Moving thread from IMHO to The Game Room.

Not as huge, but we’ll probably never get definitive answers:

How much did the referees’ gambling affect NBA games?

How widespread was the Patriots Spygate (beyond just the Jets game), and why did the NFL destroy the tapes?

Brett Hull’s 1999 OT Stanley Cup winning goal.

I disagree. He just barely managed to hang on long enough with steroids. He’d have probably wound up somewhere above 600, but nowhere close to the record.

What exactly am I watching there?

Why did the Americans poison Phar Lap?

Did Cal score a touchdown during The Play?

No, we leave it as it is.

Referees are human and as such make mistakes.

The thing is, for every decision that goes against you (unfairly) there’ll be one that goes against the opposition, again unfairly.

Yes indeed it was a great game to be at, the celebrations afterwards were along the same lines:D

Not a controversial play, but I’d say the 1997 Marlins should be controversial. Assembling a team by buying it, winning the world series, and then getting rid of all those players and finishing the year with minor league players was a disgusting example of baseball in the 1990s.

Wise words. If only this cosmic balance applied to the red shite. Witness that cynical cheating bastard Stevie G fraudulently claiming a penalty for them last night against Athletico Madrid, in the 90th minute :mad:

You have to be a judo nerd to get it.

One way to win in judo is to score ippon, which is like a pin in wrestling or a knockout in boxing. The definition of ippon is to throw the opponent so that he lands largely on his back, with force and control.

Douillet attacks with uchimata, which is a throw somewhat similar to a whizzer in wrestling. The idea of the throw is to sweep away the leg and spin him onto his back - like this.

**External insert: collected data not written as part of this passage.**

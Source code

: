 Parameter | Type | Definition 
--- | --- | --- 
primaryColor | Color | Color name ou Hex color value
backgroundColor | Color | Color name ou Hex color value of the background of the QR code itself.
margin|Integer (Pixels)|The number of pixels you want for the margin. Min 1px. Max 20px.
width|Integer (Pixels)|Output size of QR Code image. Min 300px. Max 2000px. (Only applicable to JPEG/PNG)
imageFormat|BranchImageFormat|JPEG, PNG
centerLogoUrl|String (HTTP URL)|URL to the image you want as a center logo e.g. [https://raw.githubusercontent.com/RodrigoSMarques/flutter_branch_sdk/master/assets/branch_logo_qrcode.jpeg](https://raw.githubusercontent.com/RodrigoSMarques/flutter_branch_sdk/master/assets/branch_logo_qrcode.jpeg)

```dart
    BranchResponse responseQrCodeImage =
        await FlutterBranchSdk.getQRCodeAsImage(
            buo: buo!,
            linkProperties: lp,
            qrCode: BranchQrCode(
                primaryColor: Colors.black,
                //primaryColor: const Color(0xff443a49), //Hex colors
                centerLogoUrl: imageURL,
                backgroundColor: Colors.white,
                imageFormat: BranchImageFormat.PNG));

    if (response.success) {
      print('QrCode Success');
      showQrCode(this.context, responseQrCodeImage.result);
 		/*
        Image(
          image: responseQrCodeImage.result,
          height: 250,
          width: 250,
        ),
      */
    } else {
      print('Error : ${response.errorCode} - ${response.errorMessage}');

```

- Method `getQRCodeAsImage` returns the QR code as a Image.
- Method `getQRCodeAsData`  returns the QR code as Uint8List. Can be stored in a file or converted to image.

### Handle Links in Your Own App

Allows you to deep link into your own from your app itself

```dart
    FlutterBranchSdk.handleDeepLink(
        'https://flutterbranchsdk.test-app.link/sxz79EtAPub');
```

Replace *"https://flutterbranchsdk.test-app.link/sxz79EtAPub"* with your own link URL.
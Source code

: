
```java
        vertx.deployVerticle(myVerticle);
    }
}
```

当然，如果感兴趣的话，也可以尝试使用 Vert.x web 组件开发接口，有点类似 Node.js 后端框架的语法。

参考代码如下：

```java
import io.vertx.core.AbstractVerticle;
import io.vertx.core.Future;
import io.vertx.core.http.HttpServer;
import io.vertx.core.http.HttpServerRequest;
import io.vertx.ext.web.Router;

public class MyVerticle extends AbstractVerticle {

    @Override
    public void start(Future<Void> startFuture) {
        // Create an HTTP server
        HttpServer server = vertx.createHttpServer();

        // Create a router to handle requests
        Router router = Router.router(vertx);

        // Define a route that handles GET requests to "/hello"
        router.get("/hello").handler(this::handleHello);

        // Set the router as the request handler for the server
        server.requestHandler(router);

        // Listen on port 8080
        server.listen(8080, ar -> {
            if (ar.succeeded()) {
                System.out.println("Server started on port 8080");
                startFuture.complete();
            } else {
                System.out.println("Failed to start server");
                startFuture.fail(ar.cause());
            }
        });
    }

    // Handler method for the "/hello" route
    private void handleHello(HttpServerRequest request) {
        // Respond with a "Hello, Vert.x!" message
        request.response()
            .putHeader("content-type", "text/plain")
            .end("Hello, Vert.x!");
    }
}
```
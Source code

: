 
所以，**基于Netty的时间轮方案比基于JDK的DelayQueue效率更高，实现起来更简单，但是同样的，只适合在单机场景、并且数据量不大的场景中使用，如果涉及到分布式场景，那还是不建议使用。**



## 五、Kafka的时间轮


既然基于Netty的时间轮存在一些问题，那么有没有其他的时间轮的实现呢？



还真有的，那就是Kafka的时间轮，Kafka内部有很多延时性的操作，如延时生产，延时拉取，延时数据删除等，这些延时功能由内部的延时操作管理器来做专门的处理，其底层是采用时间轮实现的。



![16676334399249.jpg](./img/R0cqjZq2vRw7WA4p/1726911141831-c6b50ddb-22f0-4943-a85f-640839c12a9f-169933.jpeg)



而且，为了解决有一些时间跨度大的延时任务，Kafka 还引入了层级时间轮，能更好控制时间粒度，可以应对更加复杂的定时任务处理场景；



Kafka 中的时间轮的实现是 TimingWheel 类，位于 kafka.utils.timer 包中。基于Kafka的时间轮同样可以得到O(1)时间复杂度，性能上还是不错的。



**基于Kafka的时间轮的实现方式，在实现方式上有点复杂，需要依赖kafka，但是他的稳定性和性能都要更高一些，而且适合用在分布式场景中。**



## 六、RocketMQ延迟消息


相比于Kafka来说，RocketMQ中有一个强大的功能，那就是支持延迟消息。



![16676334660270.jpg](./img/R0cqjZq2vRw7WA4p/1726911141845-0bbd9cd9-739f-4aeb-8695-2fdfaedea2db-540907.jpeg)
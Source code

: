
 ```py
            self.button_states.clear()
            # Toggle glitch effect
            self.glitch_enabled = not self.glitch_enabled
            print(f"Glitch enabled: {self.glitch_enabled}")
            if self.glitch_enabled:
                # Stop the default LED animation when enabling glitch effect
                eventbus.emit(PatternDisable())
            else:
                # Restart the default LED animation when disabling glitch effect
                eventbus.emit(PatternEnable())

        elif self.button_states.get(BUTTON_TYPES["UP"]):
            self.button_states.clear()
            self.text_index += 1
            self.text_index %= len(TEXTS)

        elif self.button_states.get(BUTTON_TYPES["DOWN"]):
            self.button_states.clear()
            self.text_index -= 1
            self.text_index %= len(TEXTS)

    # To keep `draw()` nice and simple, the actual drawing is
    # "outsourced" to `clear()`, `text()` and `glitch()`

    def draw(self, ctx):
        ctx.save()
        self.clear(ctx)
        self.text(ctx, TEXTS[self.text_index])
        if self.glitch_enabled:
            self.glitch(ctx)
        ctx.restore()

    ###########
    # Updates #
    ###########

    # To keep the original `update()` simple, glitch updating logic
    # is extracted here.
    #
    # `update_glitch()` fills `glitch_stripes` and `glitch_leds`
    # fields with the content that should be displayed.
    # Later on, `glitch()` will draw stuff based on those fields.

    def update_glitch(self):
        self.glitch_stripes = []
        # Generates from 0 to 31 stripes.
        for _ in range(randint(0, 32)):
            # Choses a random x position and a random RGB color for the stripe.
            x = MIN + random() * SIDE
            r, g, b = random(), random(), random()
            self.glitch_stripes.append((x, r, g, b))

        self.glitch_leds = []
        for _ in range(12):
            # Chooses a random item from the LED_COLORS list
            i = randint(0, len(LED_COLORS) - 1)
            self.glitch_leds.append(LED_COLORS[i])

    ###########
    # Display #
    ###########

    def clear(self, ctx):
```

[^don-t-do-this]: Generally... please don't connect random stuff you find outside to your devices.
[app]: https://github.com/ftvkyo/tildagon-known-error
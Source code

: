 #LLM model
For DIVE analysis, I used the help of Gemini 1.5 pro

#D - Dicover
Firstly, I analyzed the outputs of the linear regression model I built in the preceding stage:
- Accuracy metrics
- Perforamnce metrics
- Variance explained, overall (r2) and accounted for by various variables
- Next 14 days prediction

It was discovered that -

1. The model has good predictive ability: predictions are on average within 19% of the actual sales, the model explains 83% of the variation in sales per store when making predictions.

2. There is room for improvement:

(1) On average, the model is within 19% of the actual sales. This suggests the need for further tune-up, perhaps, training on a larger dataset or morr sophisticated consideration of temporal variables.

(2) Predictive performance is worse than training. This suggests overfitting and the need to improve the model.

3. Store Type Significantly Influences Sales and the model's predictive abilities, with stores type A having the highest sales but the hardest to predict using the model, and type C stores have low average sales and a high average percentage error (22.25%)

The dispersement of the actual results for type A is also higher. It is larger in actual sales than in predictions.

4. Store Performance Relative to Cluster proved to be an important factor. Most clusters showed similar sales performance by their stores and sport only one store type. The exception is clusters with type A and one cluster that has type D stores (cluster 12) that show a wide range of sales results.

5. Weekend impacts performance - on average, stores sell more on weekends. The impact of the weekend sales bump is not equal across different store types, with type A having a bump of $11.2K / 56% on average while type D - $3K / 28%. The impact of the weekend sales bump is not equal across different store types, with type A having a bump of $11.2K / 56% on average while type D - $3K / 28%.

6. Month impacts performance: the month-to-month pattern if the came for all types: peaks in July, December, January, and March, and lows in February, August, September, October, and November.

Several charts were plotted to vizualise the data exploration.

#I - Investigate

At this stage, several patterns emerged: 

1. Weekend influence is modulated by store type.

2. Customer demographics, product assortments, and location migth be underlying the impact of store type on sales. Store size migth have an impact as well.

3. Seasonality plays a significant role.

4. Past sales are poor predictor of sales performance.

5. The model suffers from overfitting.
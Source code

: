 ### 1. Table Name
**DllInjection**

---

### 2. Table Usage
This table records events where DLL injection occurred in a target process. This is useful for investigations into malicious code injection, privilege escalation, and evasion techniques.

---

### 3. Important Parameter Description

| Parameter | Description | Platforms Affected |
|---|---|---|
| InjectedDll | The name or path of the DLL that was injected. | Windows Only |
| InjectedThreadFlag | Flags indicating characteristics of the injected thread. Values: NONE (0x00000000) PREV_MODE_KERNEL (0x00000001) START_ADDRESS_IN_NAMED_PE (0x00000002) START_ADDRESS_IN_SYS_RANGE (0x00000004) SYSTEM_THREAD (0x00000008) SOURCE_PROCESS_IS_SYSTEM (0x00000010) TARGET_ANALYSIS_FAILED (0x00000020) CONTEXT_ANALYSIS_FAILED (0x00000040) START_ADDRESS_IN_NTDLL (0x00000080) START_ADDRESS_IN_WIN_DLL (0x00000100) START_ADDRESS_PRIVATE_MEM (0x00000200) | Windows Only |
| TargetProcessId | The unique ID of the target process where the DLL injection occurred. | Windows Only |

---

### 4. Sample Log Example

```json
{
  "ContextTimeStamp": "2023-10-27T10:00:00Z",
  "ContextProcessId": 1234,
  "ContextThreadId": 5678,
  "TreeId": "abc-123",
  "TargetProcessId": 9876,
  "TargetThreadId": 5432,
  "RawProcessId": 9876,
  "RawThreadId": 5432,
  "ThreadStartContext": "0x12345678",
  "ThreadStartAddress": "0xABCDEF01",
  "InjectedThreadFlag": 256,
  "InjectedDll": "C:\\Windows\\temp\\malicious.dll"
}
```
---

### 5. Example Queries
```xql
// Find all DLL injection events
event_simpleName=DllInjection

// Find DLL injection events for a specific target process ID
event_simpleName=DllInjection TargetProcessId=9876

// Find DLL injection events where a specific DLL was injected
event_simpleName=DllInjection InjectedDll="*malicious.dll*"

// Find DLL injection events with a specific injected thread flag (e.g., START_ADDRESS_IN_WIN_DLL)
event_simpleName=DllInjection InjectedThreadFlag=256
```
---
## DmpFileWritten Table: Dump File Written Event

There is a counter to the throw called uchimata sukashi, where you make the guy miss with his sweeping leg and spin him over and land him on his back. This is considered very elegant judo in Japan, since it uses his momentum against him. It is much less common in the rest of the world, especially in Europe, where power judo is more common.

The controversy is if Shinohara countered Douillet with uchimata sukasha, or if Douillet made a partially successful attack. In the linked video, it was called ippon for Shinohara, then changed to yuko for Douillet (a lower score than ippon - the scoring system in judo is kind of bizarre). The Japanese were adamant that Shinohara had scored, but lost the appeal. Douillet won the gold.

Case in point, I think - a more definite looking penalty wasn’t seen by the referees earlier in the game, unusually the balance was put right in the same game.

That is, unless you’re a hopelessly partisan supporter of course…(in which case when you’re losing ALL the decisions go against you, when you’re winning it’s just good play).

Was Hansie Cronje the fall guy for the Indian cricket betting syndicate? If so, how many other players were involved?

(Super bonus controversy: did Hansie take the fall because he wasn’t from India?)

This wasn’t quite “our time” (1932). And it was probably bookmakers who wanted to avoid losses.

Should the designated hitter be banned from the American League?